The city of Wellington, capital of New Zealand, is investigating light rail as a potential future transport option. The Wellington tramway system originally operated in the city from 1878 to 1964.

Background
In 2008, a feasibility study produced by Greater Wellington Regional Council, the "Ngauranga to Wellington Airport Corridor Plan", outlined the possibility of  light rail being used as a solution to link Wellington CBD to Wellington International Airport.

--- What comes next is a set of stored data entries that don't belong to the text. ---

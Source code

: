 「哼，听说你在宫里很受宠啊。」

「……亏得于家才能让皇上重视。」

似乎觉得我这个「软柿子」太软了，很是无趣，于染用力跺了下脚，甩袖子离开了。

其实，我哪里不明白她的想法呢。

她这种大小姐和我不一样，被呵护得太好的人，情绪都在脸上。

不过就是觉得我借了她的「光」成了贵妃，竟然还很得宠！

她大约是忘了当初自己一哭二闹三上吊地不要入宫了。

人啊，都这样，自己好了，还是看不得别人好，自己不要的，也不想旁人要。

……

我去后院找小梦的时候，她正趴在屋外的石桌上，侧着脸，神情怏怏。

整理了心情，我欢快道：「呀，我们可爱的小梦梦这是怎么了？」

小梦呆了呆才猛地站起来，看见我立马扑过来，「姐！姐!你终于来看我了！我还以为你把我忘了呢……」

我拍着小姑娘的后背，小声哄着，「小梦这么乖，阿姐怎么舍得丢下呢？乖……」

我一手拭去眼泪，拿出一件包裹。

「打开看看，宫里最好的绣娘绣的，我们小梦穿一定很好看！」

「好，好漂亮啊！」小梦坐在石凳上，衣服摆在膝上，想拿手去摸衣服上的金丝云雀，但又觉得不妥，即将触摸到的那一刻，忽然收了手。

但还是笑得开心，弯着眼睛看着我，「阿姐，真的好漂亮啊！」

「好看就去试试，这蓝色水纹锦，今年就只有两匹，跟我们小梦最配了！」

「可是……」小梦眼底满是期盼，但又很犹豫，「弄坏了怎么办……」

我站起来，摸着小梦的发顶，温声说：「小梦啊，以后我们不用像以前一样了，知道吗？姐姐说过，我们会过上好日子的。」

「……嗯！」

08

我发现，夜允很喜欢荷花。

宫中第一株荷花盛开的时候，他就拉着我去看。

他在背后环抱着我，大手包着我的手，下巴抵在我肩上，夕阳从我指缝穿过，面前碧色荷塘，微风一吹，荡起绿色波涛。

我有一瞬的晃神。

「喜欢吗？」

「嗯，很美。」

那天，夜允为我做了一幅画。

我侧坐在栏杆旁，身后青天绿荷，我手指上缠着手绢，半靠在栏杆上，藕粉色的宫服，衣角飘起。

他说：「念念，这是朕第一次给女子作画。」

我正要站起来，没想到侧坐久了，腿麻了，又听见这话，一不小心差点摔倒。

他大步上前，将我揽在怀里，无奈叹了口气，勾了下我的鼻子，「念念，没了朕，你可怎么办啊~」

Following the 2010 mayoral elections, Mayor Celia Wade-Brown pledged to investigate light rail between Wellington station and the airport. In August 2017 the Green Party updated its transport policy to introduce light rail from the city centre to Newtown by 2025 and the airport by 2027.
Mayor Justin Lester reaffirmed his support for light rail along the golden mile in 2018. In May 2019, the light rail line formed part of a $6.4 billion transport package known as "Let's Get Wellington Moving" announced by Lester, linking the city centre with the airport.

By 2020, no progress was made in planning of the system, however it was still included in the Green Party of New Zealand's transport policy.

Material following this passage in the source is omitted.